**RECORDS TO USE**
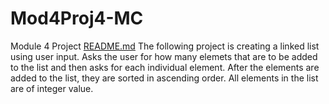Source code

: # Mod4Proj4-MC
Module 4 Project
[README.md](https://github.com/user-attachments/files/17269908/README.md)
The following project is creating a linked list using user input.
Asks the user for how many elemets that are to be added to the list and then asks for each individual element.
After the elements are added to the list, they are sorted in ascending order.
All elements in the list are of integer value.
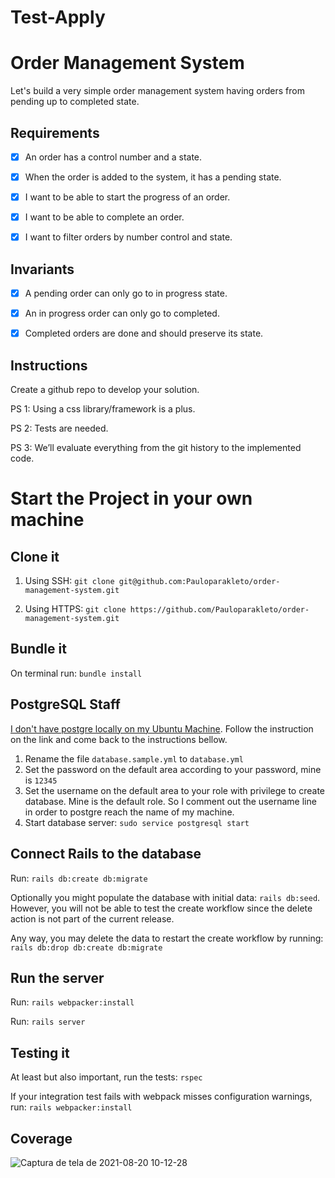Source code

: # Test-Apply

# Order Management System
Let's build a very simple order management system having orders from pending up to completed state.

## Requirements

- [x] An order has a control number and a state.

- [x] When the order is added to the system, it has a pending state.

- [x] I want to be able to start the progress of an order.

- [x] I want to be able to complete an order.

- [x] I want to filter orders by number control and state.

## Invariants
- [x] A pending order can only go to in progress state.

- [x] An in progress order can only go to completed.

- [x] Completed orders are done and should preserve its state.

## Instructions
Create a github repo to develop your solution.


PS 1: Using a css library/framework is a plus.

PS 2: Tests are needed.

PS 3: We’ll evaluate everything from the git history to the implemented code.

# Start the Project in your own machine

## Clone it

1. Using SSH: `git clone git@github.com:Pauloparakleto/order-management-system.git`


2. Using HTTPS: `git clone https://github.com/Pauloparakleto/order-management-system.git`

## Bundle it

On terminal run: `bundle install`

## PostgreSQL Staff

[I don't have postgre locally on my Ubuntu Machine](https://help.ubuntu.com/community/PostgreSQL). Follow the instruction
on the link and come back to the instructions bellow.

1. Rename the file `database.sample.yml` to `database.yml`
2. Set the password on the default area according to your password, mine is `12345`
3. Set the username on the default area to your role with privilege to create database.
   Mine is the default role. So I comment out the username line in order
   to postgre reach the name of my machine.
4. Start database server: `sudo service postgresql start`

## Connect Rails to the database

Run: `rails db:create db:migrate`

Optionally you might populate the database with initial data: `rails db:seed`.
However, you will not be able to test the create workflow since the delete action is not part of the
current release.

Any way, you may delete the data to restart the create workflow by running:
`rails db:drop db:create db:migrate`

## Run the server
Run: `rails webpacker:install`

Run: `rails server`

## Testing it

At least but also important, run the tests: `rspec`

If your integration test fails with webpack misses configuration warnings, run: `rails webpacker:install`

## Coverage
![Captura de tela de 2021-08-20 10-12-28](https://user-images.githubusercontent.com/52010485/130238967-84720fcb-7e10-4fb1-8567-326f809002a1.png)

**WORK REQUIRED**
Reproduce only the lines from the first line of the listing above up to and including the line that holds "## PostgreSQL Staff". Omit the pictures.

**SOLUTION TO THIS PROBLEM**
Source code

: # Mod4Proj4-MC
Module 4 Project
[README.md](https://github.com/user-attachments/files/17269908/README.md)
The following project is creating a linked list using user input.
Asks the user for how many elemets that are to be added to the list and then asks for each individual element.
After the elements are added to the list, they are sorted in ascending order.
All elements in the list are of integer value.
Source code

: # Test-Apply

# Order Management System
Let's build a very simple order management system having orders from pending up to completed state.

## Requirements

- [x] An order has a control number and a state.

- [x] When the order is added to the system, it has a pending state.

- [x] I want to be able to start the progress of an order.

- [x] I want to be able to complete an order.

- [x] I want to filter orders by number control and state.

## Invariants
- [x] A pending order can only go to in progress state.

- [x] An in progress order can only go to completed.

- [x] Completed orders are done and should preserve its state.

## Instructions
Create a github repo to develop your solution.


PS 1: Using a css library/framework is a plus.

PS 2: Tests are needed.

PS 3: We’ll evaluate everything from the git history to the implemented code.

# Start the Project in your own machine

## Clone it

1. Using SSH: `git clone git@github.com:Pauloparakleto/order-management-system.git`


2. Using HTTPS: `git clone https://github.com/Pauloparakleto/order-management-system.git`

## Bundle it

On terminal run: `bundle install`

## PostgreSQL Staff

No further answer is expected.